Freezing. Naked and attempting to wash her smalls with the bar of soap Jillian wondered if it could possibly get worse.

It could. And did.

Nothing was dry in the morning and as the soap had not been rinsed out thoroughly, the undies were wet, cold, stiff and VERY uncomfortable. It was cold and windy, no surprise, and she looked and felt utterly ridiculous in her summery Melbourne costume. And COSTUME was really the word. She felt like a clown.

There was something for her at reception, not the least of which was the staff and other  guests laughing at this amazingly stupid Australian woman in the green and gold.

Taxi to the office of the older, straight laced MD of the company considering doing business with an unknown Australian firm for the first time. One with a YOUNG female sales rep. What are they thinking?

Short ride. Reading through the info supplied, Jillian found it was extremely limited. No company info, hers or the prospects. “Guess we trust to memory”, she thought. Very basic, black and white brochure and a price list.

Great. “I wish I was dead!” she lamented to herself.

Well it turned out to be an OK meeting. They seemed to understand her predicament. Laughed, but she was beginning to expect that. She was so cold, thinking and speaking was a chore, but it was finally over.

The journey home in the big metal tube in the sky was as uneventful as it could be under the the circumstances, and the credit card took a BIG hit. The Big Sky Mall.
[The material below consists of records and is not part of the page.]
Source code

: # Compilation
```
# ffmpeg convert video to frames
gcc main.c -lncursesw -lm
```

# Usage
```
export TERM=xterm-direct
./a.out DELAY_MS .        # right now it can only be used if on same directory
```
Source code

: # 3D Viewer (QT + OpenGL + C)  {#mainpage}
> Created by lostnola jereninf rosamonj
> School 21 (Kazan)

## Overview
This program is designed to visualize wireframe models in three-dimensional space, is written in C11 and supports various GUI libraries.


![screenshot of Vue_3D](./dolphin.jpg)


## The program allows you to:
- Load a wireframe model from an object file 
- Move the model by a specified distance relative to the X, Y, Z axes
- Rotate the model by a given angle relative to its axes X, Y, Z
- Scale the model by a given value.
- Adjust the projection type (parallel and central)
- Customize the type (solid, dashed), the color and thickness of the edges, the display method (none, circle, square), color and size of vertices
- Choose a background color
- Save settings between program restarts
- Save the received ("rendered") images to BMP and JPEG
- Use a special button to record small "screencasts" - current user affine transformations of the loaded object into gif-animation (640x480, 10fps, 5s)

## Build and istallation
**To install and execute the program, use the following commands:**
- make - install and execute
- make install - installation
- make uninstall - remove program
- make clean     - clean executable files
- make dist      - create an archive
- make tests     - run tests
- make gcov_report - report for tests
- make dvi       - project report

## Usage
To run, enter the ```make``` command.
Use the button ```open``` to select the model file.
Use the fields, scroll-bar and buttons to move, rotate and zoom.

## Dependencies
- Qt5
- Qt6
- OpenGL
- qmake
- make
Booze, (Scotch, Gin and Red Wine), promotional rubbish including a jacket to cover the summer gear and a watch and camera she didn't need but the retail therapy helped. Yes it did. Pity there were no shoes.

Well probably a good thing there were no shoes.

The next day; back home. In her own apartment. Properly clothed, a little less mortified, and with a developing hangover, Jillian phoned her boss.

An order had been faxed through during the night and even though it was a small one, it made our Jillian smile. Maybe the chafed bits were worth it after-all.

That was about it, though, for orders from this company, and it kind of put an end to Jillian travelling for the rest of her time with this employer. Unfair. But that's the way it goes for a woman in a man's world.

As the ticket and accommodation had been purchased using her Amex card, Jillian was able to claim for all the lost stuff. Suitcase and all. A nice little win she thought. Bought some new clothes with the money. Sweet, Bro.

3 months later, her very badly battered bags arrived home. They had been to Hawaii and Los Angeles. Lucky them. “Even my bags have a better life than me.”